Application of the linearly constrained solution with enhanced conditioning The conditioning of the matrix A can be improved significantly by placing the field points at which A is defined closer to the source array as illustrated in Figure 34. This shows an array of sensors placed at a radial distance of 1.95m from the origin (i.e. at a distance of 0.05m from the source array). The number of sensors used is 95.

This reduces the condition number of A as shown in Figure 35. The interference pattern produced in Case 1 is shown in Figure 36 when the regularized QR factorization and Lagrange multiplier methods is used to compute the source strengths. These show a reduction in the large pressures produced at low frequencies compared to the equivalent source strengths when the sensors arc placed on the listener arc at 2m radial distance from the sources. The source strength magnitudes are shown in Figure 37. These show reduced values compared to the equivalent source strengths when the sensors are placed on the 2m listener arc. Finally the sound field at lkHz is shown in Figure 38. Advantageously, the fact that the sensors (or what may be thought of as virtual sampling points in the sound field) are positioned closer means that the condition number of the transmission path matrix A is smaller.

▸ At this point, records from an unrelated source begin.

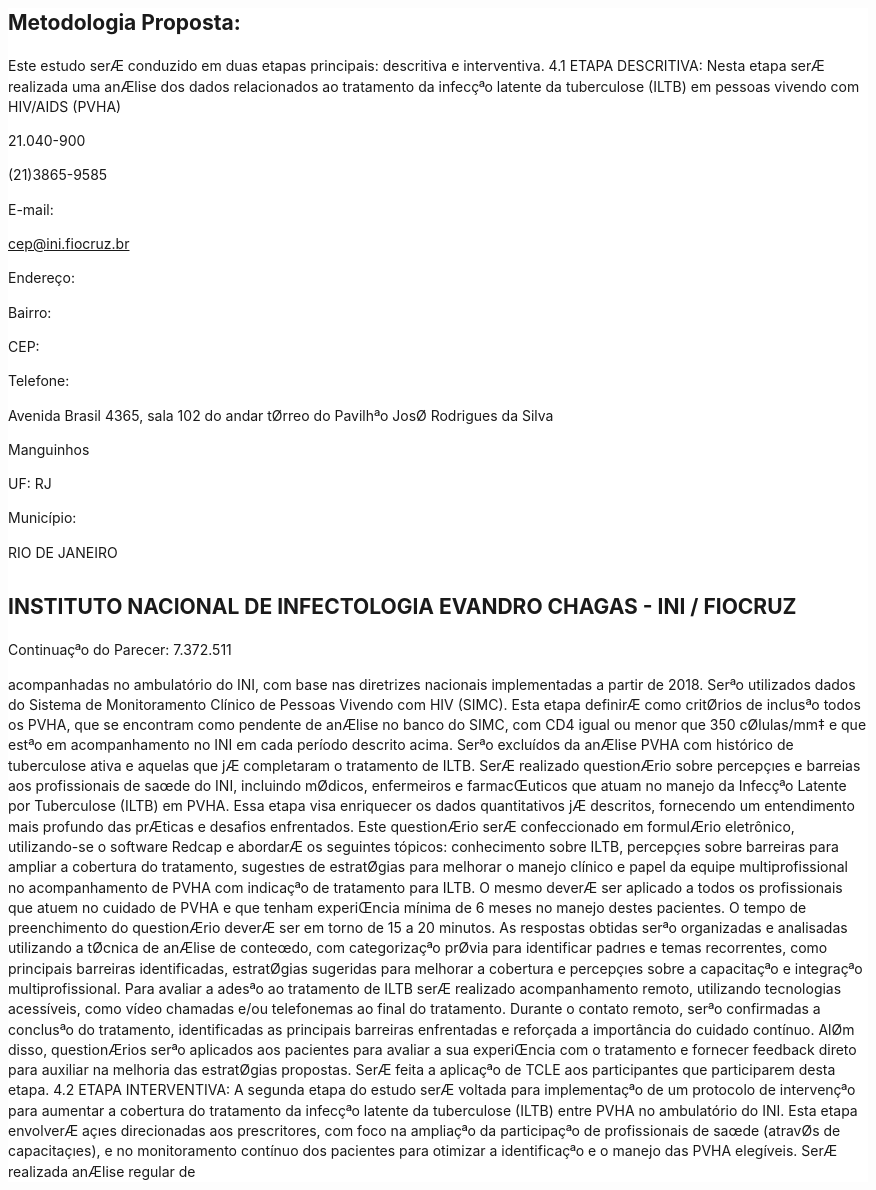 ## Metodologia Proposta:

Este estudo serÆ conduzido em duas etapas principais: descritiva e interventiva. 4.1 ETAPA DESCRITIVA: Nesta etapa serÆ realizada uma anÆlise dos dados relacionados ao tratamento da infecçªo latente da tuberculose (ILTB) em pessoas vivendo com HIV/AIDS (PVHA)

21.040-900

(21)3865-9585

E-mail:

cep@ini.fiocruz.br

Endereço:

Bairro:

CEP:

Telefone:

Avenida Brasil 4365, sala 102 do andar tØrreo do Pavilhªo JosØ Rodrigues da Silva

Manguinhos

UF: RJ

Município:

RIO DE JANEIRO

## INSTITUTO NACIONAL DE INFECTOLOGIA EVANDRO CHAGAS - INI / FIOCRUZ



Continuaçªo do Parecer: 7.372.511

acompanhadas no ambulatório do INI, com base nas diretrizes nacionais implementadas a partir de 2018. Serªo utilizados dados do Sistema de Monitoramento Clínico de Pessoas Vivendo com HIV (SIMC). Esta etapa definirÆ como critØrios de inclusªo todos os PVHA, que se encontram como pendente de anÆlise no banco do SIMC, com CD4 igual ou menor que 350 cØlulas/mm‡ e que estªo em acompanhamento no INI em cada período descrito acima. Serªo excluídos da anÆlise PVHA com histórico de tuberculose ativa e aquelas que jÆ completaram o tratamento de ILTB. SerÆ realizado questionÆrio sobre percepçıes e barreias aos profissionais de saœde do INI, incluindo mØdicos, enfermeiros e farmacŒuticos que atuam no manejo da Infecçªo Latente por Tuberculose (ILTB) em PVHA. Essa etapa visa enriquecer os dados quantitativos jÆ descritos,  fornecendo  um  entendimento  mais  profundo  das  prÆticas  e  desafios  enfrentados.  Este questionÆrio serÆ confeccionado em formulÆrio eletrônico, utilizando-se o software Redcap e abordarÆ os seguintes tópicos: conhecimento sobre ILTB, percepçıes sobre barreiras para ampliar a cobertura do tratamento, sugestıes de estratØgias para melhorar o manejo clínico e papel da equipe multiprofissional no acompanhamento de PVHA com indicaçªo de tratamento para ILTB. O mesmo deverÆ ser aplicado a todos os profissionais que atuem no cuidado de PVHA e que tenham experiŒncia mínima de 6 meses no manejo destes pacientes. O tempo de preenchimento do questionÆrio deverÆ ser em torno de 15 a 20 minutos. As respostas obtidas serªo organizadas e analisadas utilizando a tØcnica de anÆlise de conteœdo, com categorizaçªo prØvia para identificar padrıes e temas recorrentes, como principais barreiras identificadas, estratØgias  sugeridas  para  melhorar  a  cobertura  e  percepçıes  sobre  a  capacitaçªo  e  integraçªo multiprofissional. Para avaliar a adesªo ao tratamento de ILTB serÆ realizado acompanhamento remoto, utilizando tecnologias acessíveis, como vídeo chamadas e/ou telefonemas ao final do tratamento. Durante o contato remoto, serªo confirmadas a conclusªo do tratamento, identificadas as principais barreiras enfrentadas e reforçada a importância do cuidado contínuo. AlØm disso, questionÆrios serªo aplicados aos pacientes para avaliar a sua experiŒncia com o tratamento e fornecer feedback direto para auxiliar na melhoria das estratØgias propostas. SerÆ feita a aplicaçªo de TCLE aos participantes que participarem desta etapa. 4.2 ETAPA INTERVENTIVA: A segunda etapa do estudo serÆ voltada para implementaçªo de um protocolo de intervençªo para aumentar a cobertura do tratamento da infecçªo latente da tuberculose (ILTB) entre PVHA no ambulatório do INI. Esta etapa envolverÆ açıes direcionadas aos prescritores, com foco na ampliaçªo da participaçªo de profissionais de saœde (atravØs de capacitaçıes), e no monitoramento contínuo dos pacientes para otimizar a identificaçªo e o manejo das PVHA elegíveis. SerÆ realizada anÆlise regular de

Use of regularization to achieve sparse solutions The regularization methods used in the numerical studies described are of particular use to achieve viable solutions, especially in the constrained least squares approach, although regularization of the minimum norm solution can have particular benefit at low frequencies. it is also possible to refine further these solutions using regularization approached that promote sparse solutions. That is, the number of sources participating in the solutions is minimized. Full details of these approaches, including the algorithms used to implement them are described in Appendices 4 and 5.

The application of these methods help to identify better the sources within the array that are most important to the process of ensuring that the required solution is delivered.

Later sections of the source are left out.